During testing, agents equipped with Memp not only achieved higher success rates but became much more efficient. They eliminated fruitless exploration and trial-and-error, leading to a substantial reduction in both the number of steps and the token consumption required to complete a task.

One of the most significant findings for enterprise applications is that procedural memory is transferable. In one experiment, procedural memory generated by the powerful GPT-4o was given to a much smaller model, Qwen2.5-14B. The smaller model saw a significant boost in performance, improving its success rate and reducing the steps needed to complete tasks.
According to Fang, this works because smaller models often handle simple, single-step actions well but falter when it comes to long-horizon planning and reasoning. The procedural memory from the larger model effectively fills this capability gap. This suggests that knowledge can be acquired using a state-of-the-art model, then deployed on smaller, more cost-effective models without losing the benefits of that experience.
Toward truly autonomous agents
By equipping agents with memory-update mechanisms, the Memp framework allows them to continuously build and refine their procedural knowledge while operating in a live environment. The researchers found this endowed the agent with a “continual, almost linear mastery of the task.”
However, the path to full autonomy requires overcoming another hurdle: Many real-world tasks, such as producing a research report, lack a simple success signal.
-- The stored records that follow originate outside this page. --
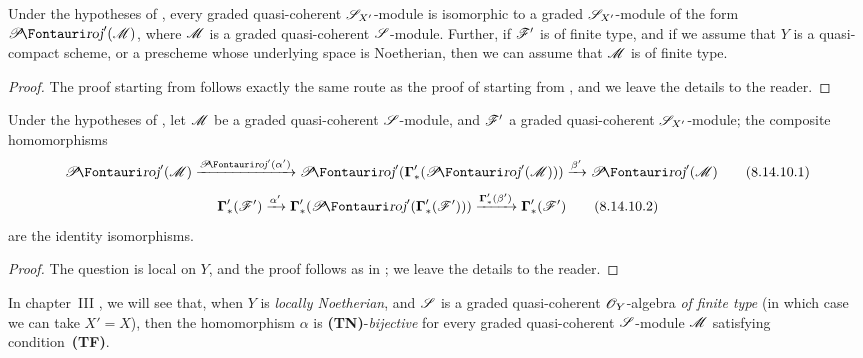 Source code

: \begin{corollary}[8.14.9]
\label{II.8.14.9}
Under the hypotheses of , every graded quasi-coherent $\mathscr{S}_{X'}$-module is isomorphic to a graded $\mathscr{S}_{X'}$-module of the form $\shProj'(\sh{M})$, where $\mathscr{M}$ is a graded quasi-coherent $\mathscr{S}$-module.
Further, if $\mathscr{F}'$ is of finite type, and if we assume that $Y$ is a quasi-compact scheme, or a prescheme whose underlying space is Noetherian, then we can assume that $\mathscr{M}$ is of finite type.
\end{corollary}

\begin{proof}
The proof starting from  follows exactly the same route as the proof of  starting from , and we leave the details to the reader.
\end{proof}

\begin{proposition}[8.14.10]
\label{II.8.14.10}
Under the hypotheses of , let $\mathscr{M}$ be a graded quasi-coherent $\mathscr{S}$-module, and $\mathscr{F}'$ a graded quasi-coherent $\mathscr{S}_{X'}$-module;
the composite homomorphisms
\[
\label{II.8.14.10.1}
    \shProj'(\sh{M})
    \xrightarrow{\shProj'(\alpha')}
    \shProj'(\boldsymbol{\Gamma}'_*(\shProj'(\sh{M})))
    \xrightarrow{\beta'}
    \shProj'(\sh{M})
\tag{8.14.10.1}
\]
\[
\label{II.8.14.10.2}
    \boldsymbol{\Gamma}'_*(\sh{F}')
    \xrightarrow{\alpha'}
    \boldsymbol{\Gamma}'_*(\shProj'(\boldsymbol{\Gamma}'_*(\sh{F}')))
    \xrightarrow{\boldsymbol{\Gamma}'_*(\beta')}
    \boldsymbol{\Gamma}'_*(\sh{F}')
\tag{8.14.10.2}
\]
are the identity isomorphisms.
\end{proposition}

\begin{proof}
The question is local on $Y$, and the proof follows as in ;
we leave the details to the reader.
\end{proof}

\begin{remark}[8.14.11]
\label{II.8.14.11}
In chapter~III , we will see that, when $Y$ is \emph{locally Noetherian}, and $\mathscr{S}$ is a graded quasi-coherent $\mathscr{O}_Y$-algebra \emph{of finite type} (in which case
we can take $X'=X$), then the homomorphism $\alpha$  is \textbf{(TN)}-\emph{bijective} for every graded quasi-coherent $\mathscr{S}$-module $\mathscr{M}$ satisfying condition~\textbf{(TF)}.
\end{remark}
To continuously improve, an agent needs to know if it did a good job. Fang says the future lies in using LLMs themselves as judges.
“Today we often combine powerful models with hand-crafted rules to compute completion scores,” he notes. “This works, but hand-written rules are brittle and hard to generalize.”
An LLM-as-judge could provide the nuanced, supervisory feedback needed for an agent to self-correct on complex, subjective tasks. This would make the entire learning loop more scalable and robust, marking a critical step toward building the resilient, adaptable and truly autonomous AI workers needed for sophisticated enterprise automation.